▶ **Task brief**:
Keep the images out while you set down the data exactly.

--- Input data Enclosed Below ---

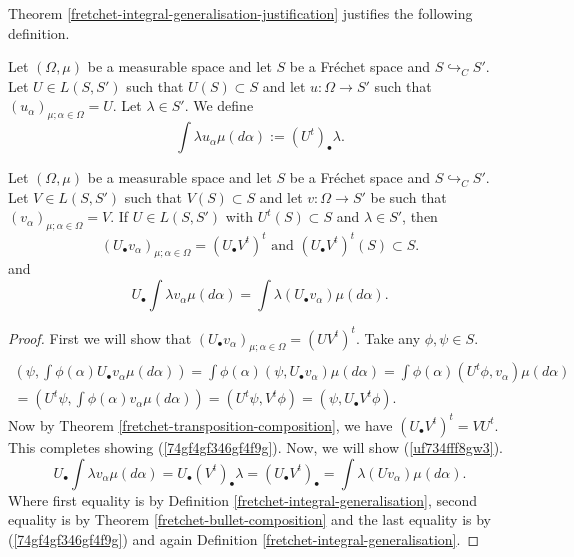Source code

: \documentclass[main.tex]{subfiles}
\begin{document}
Theorem \ref{fretchet-integral-generalisation-justification} justifies the following definition.

\begin{definition}
\label{fretchet-integral-generalisation}
Let $(\Omega, \mu)$ be a measurable space and let $S$ be a Fr\'echet space and $S \hookrightarrow_C S'$. Let $U\in L(S, S')$ such that $U(S)\subset S$ and let $u:\Omega\to S'$ such that $(u_\alpha)_{\mu;\alpha\in \Omega} = U$. Let $\lambda\in S'$. We define
\begin{equation}
\int \lambda u_\alpha \mu(d\alpha) := (U^t)_\bullet\lambda.
\end{equation}
\end{definition}

\begin{theorem}
Let $(\Omega, \mu)$ be a measurable space and let $S$ be a Fr\'echet space and $S \hookrightarrow_C S'$.
Let $V\in L(S, S')$ such that $V(S) \subset S$ and let $v:\Omega \to S'$ be such that $(v_\alpha)_{\mu;\alpha\in \Omega} = V$. If  $U\in L(S, S')$ with $U^t(S) \subset S$ and $\lambda\in S'$, then
\begin{equation}
\label{74gf4gf346gf4f9g}
(U_\bullet v_\alpha)_{\mu;\alpha\in \Omega} = (U_\bullet V^t)^t \text{ and }
(U_\bullet V^t)^t(S) \subset S.
\end{equation}
and
\begin{equation}
\label{uf734fff8gw3}
U_\bullet \int \lambda v_\alpha \mu(d\alpha) = \int \lambda (U_\bullet v_\alpha) \mu(d\alpha).
\end{equation}
\end{theorem}
\begin{proof} First we will show that $(U_\bullet v_\alpha)_{\mu;\alpha\in \Omega} = (UV^t)^t$.
Take any $\phi, \psi\in S$.
\begin{multline}
\\
(\psi, \int\phi(\alpha)U_\bullet v_\alpha\mu(d\alpha)) = \int \phi(\alpha)(\psi, U_\bullet v_\alpha)\mu(d\alpha) = \int \phi(\alpha) (U^t\phi, v_\alpha)\mu(d\alpha)\\
=(U^t\psi, \int\phi(\alpha)v_\alpha \mu(d\alpha)) = (U^t\psi, V^t\phi) = (\psi, U_\bullet V^t\phi).  
\end{multline}
Now by Theorem \ref{fretchet-transposition-composition}, we have $(U_\bullet V^t)^t = VU^t$. This completes showing (\ref{74gf4gf346gf4f9g}). Now, we will show (\ref{uf734fff8gw3}).
\begin{equation}
U_\bullet \int \lambda v_\alpha \mu(d\alpha) = U_\bullet (V^t)_\bullet\lambda = (U_\bullet V^t)_\bullet = \int \lambda (U v_\alpha) \mu(d\alpha).
\end{equation}
Where first equality is by Definition \ref{fretchet-integral-generalisation}, second equality is by Theorem \ref{fretchet-bullet-composition} and the last equality is by (\ref{74gf4gf346gf4f9g}) and again Definition \ref{fretchet-integral-generalisation}.
\end{proof}
\end{document}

--- End of Enclosed Input data ---

▶ **Response**:
Source code

: \documentclass[main.tex]{subfiles}
\begin{document}
Theorem \ref{fretchet-integral-generalisation-justification} justifies the following definition.

\begin{definition}
\label{fretchet-integral-generalisation}
Let $(\Omega, \mu)$ be a measurable space and let $S$ be a Fr\'echet space and $S \hookrightarrow_C S'$. Let $U\in L(S, S')$ such that $U(S)\subset S$ and let $u:\Omega\to S'$ such that $(u_\alpha)_{\mu;\alpha\in \Omega} = U$. Let $\lambda\in S'$. We define
\begin{equation}
\int \lambda u_\alpha \mu(d\alpha) := (U^t)_\bullet\lambda.
\end{equation}
\end{definition}

\begin{theorem}
Let $(\Omega, \mu)$ be a measurable space and let $S$ be a Fr\'echet space and $S \hookrightarrow_C S'$.
Let $V\in L(S, S')$ such that $V(S) \subset S$ and let $v:\Omega \to S'$ be such that $(v_\alpha)_{\mu;\alpha\in \Omega} = V$. If  $U\in L(S, S')$ with $U^t(S) \subset S$ and $\lambda\in S'$, then
\begin{equation}
\label{74gf4gf346gf4f9g}
(U_\bullet v_\alpha)_{\mu;\alpha\in \Omega} = (U_\bullet V^t)^t \text{ and }
(U_\bullet V^t)^t(S) \subset S.
\end{equation}
and
\begin{equation}
\label{uf734fff8gw3}
U_\bullet \int \lambda v_\alpha \mu(d\alpha) = \int \lambda (U_\bullet v_\alpha) \mu(d\alpha).
\end{equation}
\end{theorem}
\begin{proof} First we will show that $(U_\bullet v_\alpha)_{\mu;\alpha\in \Omega} = (UV^t)^t$.
Take any $\phi, \psi\in S$.
\begin{multline}
\\
(\psi, \int\phi(\alpha)U_\bullet v_\alpha\mu(d\alpha)) = \int \phi(\alpha)(\psi, U_\bullet v_\alpha)\mu(d\alpha) = \int \phi(\alpha) (U^t\phi, v_\alpha)\mu(d\alpha)\\
=(U^t\psi, \int\phi(\alpha)v_\alpha \mu(d\alpha)) = (U^t\psi, V^t\phi) = (\psi, U_\bullet V^t\phi).  
\end{multline}
Now by Theorem \ref{fretchet-transposition-composition}, we have $(U_\bullet V^t)^t = VU^t$. This completes showing (\ref{74gf4gf346gf4f9g}). Now, we will show (\ref{uf734fff8gw3}).
\begin{equation}
U_\bullet \int \lambda v_\alpha \mu(d\alpha) = U_\bullet (V^t)_\bullet\lambda = (U_\bullet V^t)_\bullet = \int \lambda (U v_\alpha) \mu(d\alpha).
\end{equation}
Where first equality is by Definition \ref{fretchet-integral-generalisation}, second equality is by Theorem \ref{fretchet-bullet-composition} and the last equality is by (\ref{74gf4gf346gf4f9g}) and again Definition \ref{fretchet-integral-generalisation}.
\end{proof}
\end{document}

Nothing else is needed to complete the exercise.